United targets higher yields with empty middle seat rows
United Airlines is introducing Economy Plus rows with empty middle seats, a move to capture higher ancillary revenue as carriers increasingly segment cabins to target comfort-seeking passengers.
United Airlines will offer Economy Plus passengers an empty middle seat converted into a shared table, aiming to extract higher fares from travelers seeking extra space. The Chicago-based carrier is betting that a moderate upgrade in comfort will convince passengers to pay more without crossing into full business class pricing.
The feature will initially be limited to a single row on United’s incoming Airbus A321XLR aircraft, a narrowbody designed for long-haul routes where passenger comfort is particularly sensitive. Pricing details are expected later this year, though the carrier indicated the concept could spread to other aircraft types. By monetizing space that traditionally goes unsold or is occupied at a standard economy rate, United is testing a new pricing lever.

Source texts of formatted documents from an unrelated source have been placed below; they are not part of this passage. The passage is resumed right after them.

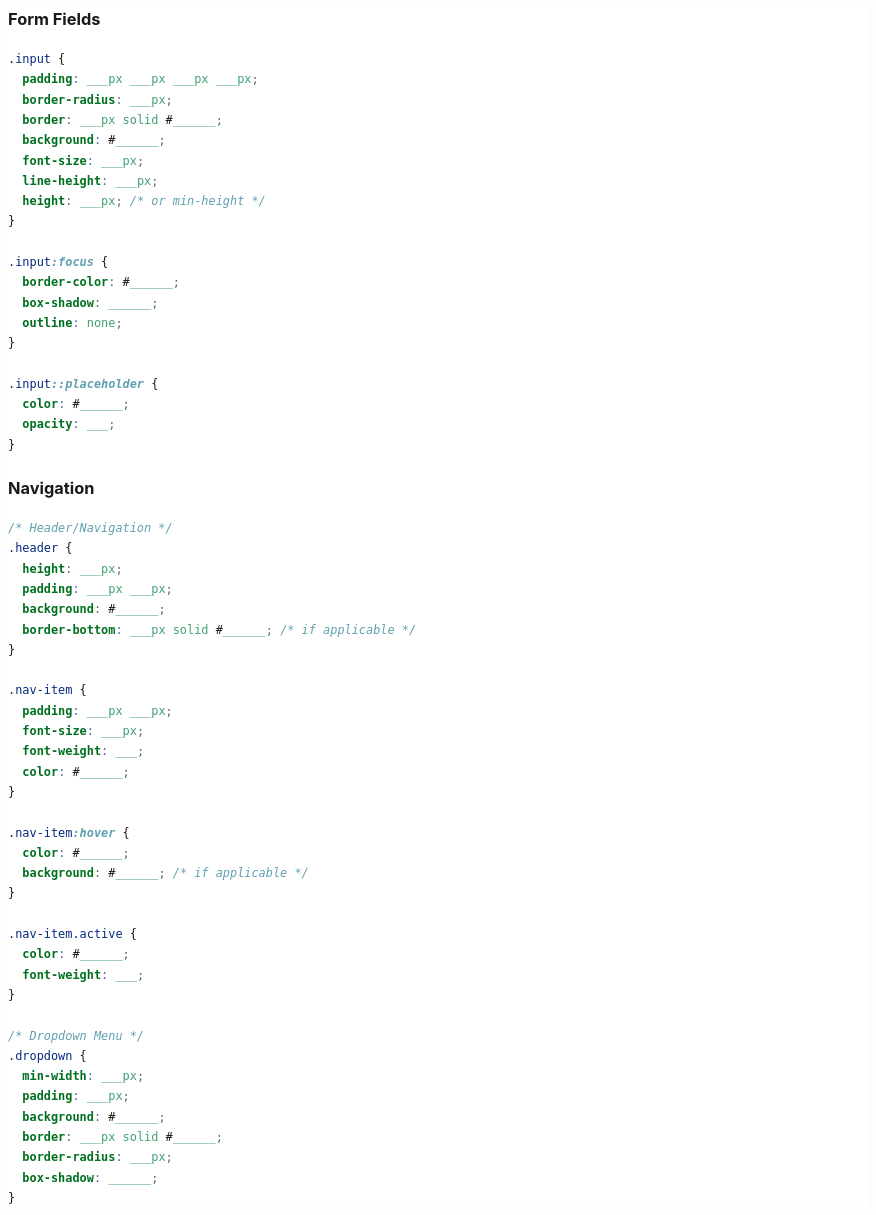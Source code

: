 ### Form Fields
```css
.input {
  padding: ___px ___px ___px ___px;
  border-radius: ___px;
  border: ___px solid #______;
  background: #______;
  font-size: ___px;
  line-height: ___px;
  height: ___px; /* or min-height */
}

.input:focus {
  border-color: #______;
  box-shadow: ______;
  outline: none;
}

.input::placeholder {
  color: #______;
  opacity: ___;
}
```

### Navigation
```css
/* Header/Navigation */
.header {
  height: ___px;
  padding: ___px ___px;
  background: #______;
  border-bottom: ___px solid #______; /* if applicable */
}

.nav-item {
  padding: ___px ___px;
  font-size: ___px;
  font-weight: ___;
  color: #______;
}

.nav-item:hover {
  color: #______;
  background: #______; /* if applicable */
}

.nav-item.active {
  color: #______;
  font-weight: ___;
}

/* Dropdown Menu */
.dropdown {
  min-width: ___px;
  padding: ___px;
  background: #______;
  border: ___px solid #______;
  border-radius: ___px;
  box-shadow: ______;
}
```
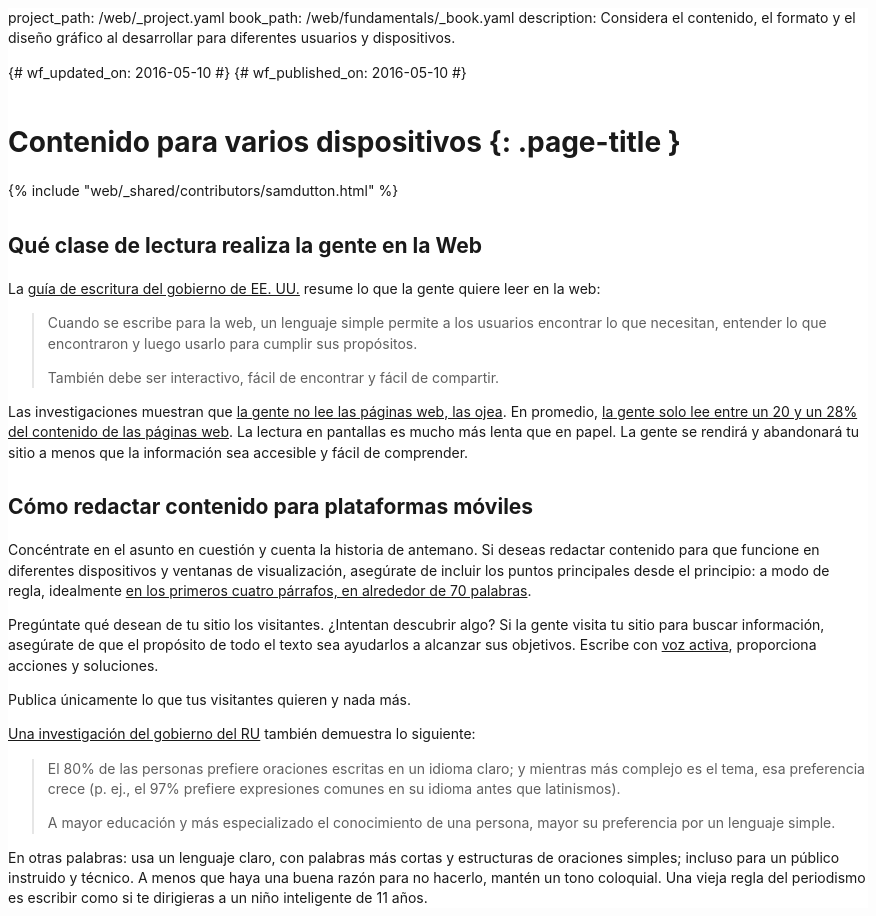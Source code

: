 project_path: /web/_project.yaml
book_path: /web/fundamentals/_book.yaml
description: Considera el contenido, el formato y el diseño gráfico al desarrollar para diferentes usuarios y dispositivos.

{# wf_updated_on: 2016-05-10 #}
{# wf_published_on: 2016-05-10 #}

# Contenido para varios dispositivos {: .page-title }

{% include "web/_shared/contributors/samdutton.html" %}

## Qué clase de lectura realiza la gente en la Web

La [guía de escritura del gobierno de EE. UU.](http://www.usability.gov/how-to-and-tools/methods/writing-for-the-web.html) resume lo que la gente quiere leer en la web:

> Cuando se escribe para la web, un lenguaje simple permite a los usuarios encontrar lo que necesitan, entender lo que encontraron y luego usarlo para cumplir sus propósitos.
>
> También debe ser interactivo, fácil de encontrar y fácil de compartir.

Las investigaciones muestran que [la gente no lee las páginas web, las ojea](https://www.nngroup.com/articles/concise-scannable-and-objective-how-to-write-for-the-web/). En promedio, [la gente solo lee entre un 20 y un 28% del contenido de las páginas web](https://www.nngroup.com/articles/how-little-do-users-read/). La lectura en pantallas es mucho más lenta que en papel. La gente se rendirá y abandonará tu sitio a menos que la información sea accesible y fácil de comprender.

## Cómo redactar contenido para plataformas móviles

Concéntrate en el asunto en cuestión y cuenta la historia de antemano. Si deseas redactar contenido para que funcione en diferentes dispositivos y ventanas de visualización, asegúrate de incluir los puntos principales desde el principio: a modo de regla, idealmente [en los primeros cuatro párrafos, en alrededor de 70 palabras](http://www.bbc.co.uk/academy/journalism/article/art20130702112133610).

Pregúntate qué desean de tu sitio los visitantes. ¿Intentan descubrir algo? Si la gente visita tu sitio para buscar información, asegúrate de que el propósito de todo el texto sea ayudarlos a alcanzar sus objetivos. Escribe con [voz activa](https://learnenglish.britishcouncil.org/en/english-grammar/verbs/active-and-passive-voice), proporciona acciones y soluciones.

Publica únicamente lo que tus visitantes quieren y nada más.

[Una investigación del gobierno del RU](https://www.gov.uk/guidance/content-design/writing-for-gov-uk) también demuestra lo siguiente:

> El 80% de las personas prefiere oraciones escritas en un idioma claro; y mientras más
>complejo es el tema, esa preferencia crece (p. ej., el 97% prefiere expresiones
> comunes en su idioma antes que latinismos).
>
>A mayor educación y más especializado el conocimiento de una persona,
> mayor su preferencia por un lenguaje simple.

En otras palabras: usa un lenguaje claro, con palabras más cortas y estructuras de oraciones simples; incluso para un público instruido y técnico. A menos que haya una buena razón para no hacerlo, mantén un tono coloquial. Una vieja regla del periodismo es escribir como si te dirigieras a un niño inteligente de 11 años.
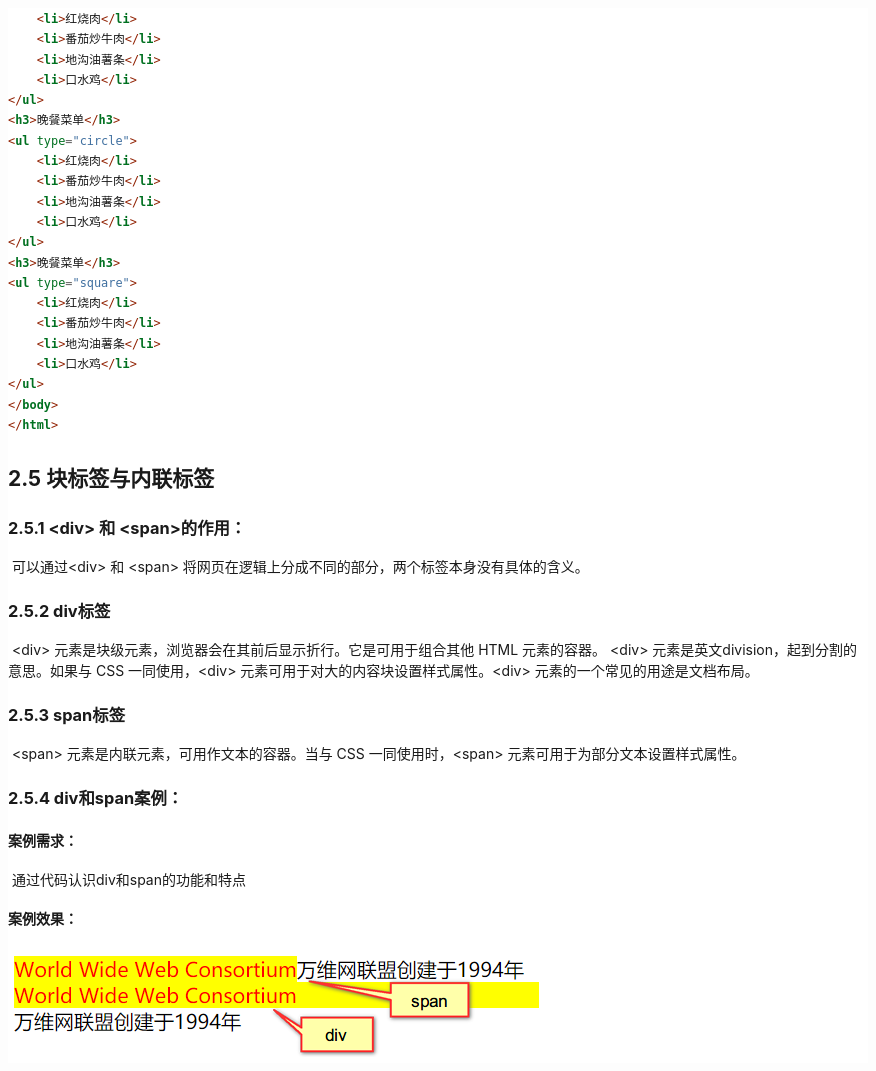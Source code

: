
 ```html
    <li>红烧肉</li>
    <li>番茄炒牛肉</li>
    <li>地沟油薯条</li>
    <li>口水鸡</li>
</ul>
<h3>晚餐菜单</h3>
<ul type="circle">
    <li>红烧肉</li>
    <li>番茄炒牛肉</li>
    <li>地沟油薯条</li>
    <li>口水鸡</li>
</ul>
<h3>晚餐菜单</h3>
<ul type="square">
    <li>红烧肉</li>
    <li>番茄炒牛肉</li>
    <li>地沟油薯条</li>
    <li>口水鸡</li>
</ul>
</body>
</html>
```

## 2.5 块标签与内联标签

### 2.5.1 \<div> 和 \<span>的作用：

​	可以通过\<div> 和 \<span> 将网页在逻辑上分成不同的部分，两个标签本身没有具体的含义。

### 2.5.2 div标签

​	 \<div> 元素是块级元素，浏览器会在其前后显示折行。它是可用于组合其他 HTML 元素的容器。
\<div> 元素是英文division，起到分割的意思。如果与 CSS 一同使用，\<div> 元素可用于对大的内容块设置样式属性。\<div> 元素的一个常见的用途是文档布局。

### 2.5.3 span标签

​	\<span> 元素是内联元素，可用作文本的容器。当与 CSS 一同使用时，\<span> 元素可用于为部分文本设置样式属性。

### 2.5.4 div和span案例：

#### 案例需求：

​	通过代码认识div和span的功能和特点

#### 案例效果：

![HM_0131_162032](image/HM_0131_162032.png)
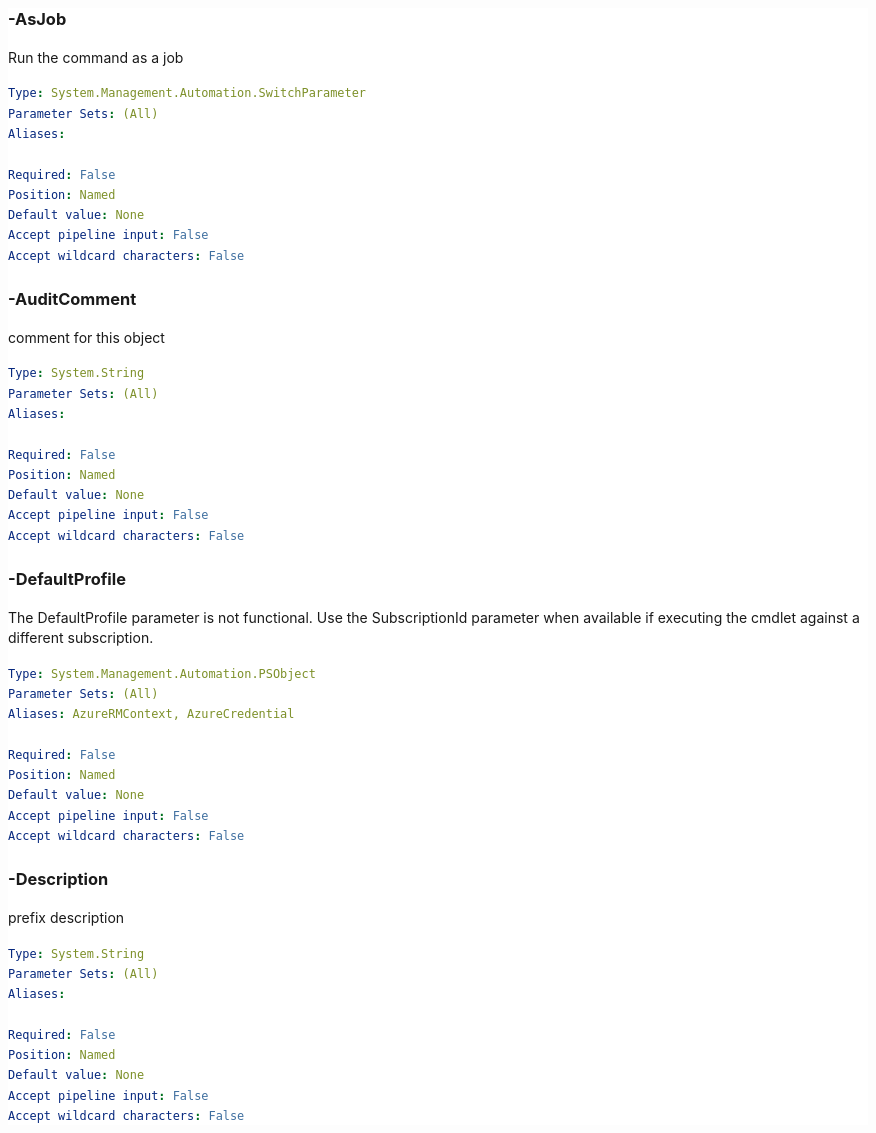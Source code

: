 ### -AsJob
Run the command as a job

```yaml
Type: System.Management.Automation.SwitchParameter
Parameter Sets: (All)
Aliases:

Required: False
Position: Named
Default value: None
Accept pipeline input: False
Accept wildcard characters: False
```

### -AuditComment
comment for this object

```yaml
Type: System.String
Parameter Sets: (All)
Aliases:

Required: False
Position: Named
Default value: None
Accept pipeline input: False
Accept wildcard characters: False
```

### -DefaultProfile
The DefaultProfile parameter is not functional.
Use the SubscriptionId parameter when available if executing the cmdlet against a different subscription.

```yaml
Type: System.Management.Automation.PSObject
Parameter Sets: (All)
Aliases: AzureRMContext, AzureCredential

Required: False
Position: Named
Default value: None
Accept pipeline input: False
Accept wildcard characters: False
```

### -Description
prefix description

```yaml
Type: System.String
Parameter Sets: (All)
Aliases:

Required: False
Position: Named
Default value: None
Accept pipeline input: False
Accept wildcard characters: False
```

The strategy reflects a broader industry push toward hyper-segmentation, where airlines layer specialized add-ons to drive up yields. Instead of simply dividing cabins into economy and business, carriers are building micro-tiers to capture revenue from travelers willing to pay a premium for incremental space. This approach helps airlines maximize the revenue potential of every square foot of cabin space.
United expects to be "the only U.S. airline" offering these specific rows. Several European carriers, including Lufthansa and Finnair, already provide empty middle seats to business class passengers, while some airlines historically allow travelers to purchase adjacent empty seats outright.
This announcement follows United’s recent plan to introduce "United Relax Rows" early next year, allowing economy passengers on wider Boeing aircraft to convert three seats into a couch. “We’re investing nose-to-tail across our fleet,” Andrew Nocella, United’s executive vice president and chief commercial officer, said in a statement Tuesday, adding that the additions give customers more "choice and value in every cabin."
While segmentation supports revenue growth, it risks alienating budget-conscious flyers facing a widening gap between the front and back of the plane alongside new fees for once-standard services. This approach aligns with competitors like Delta, which have embraced providing "the best" rather than the cheapest offerings. United executives are pushing back against the notion that they are exclusively chasing big spenders, positioning these premium-lite investments as a strategy to elevate the overall passenger experience.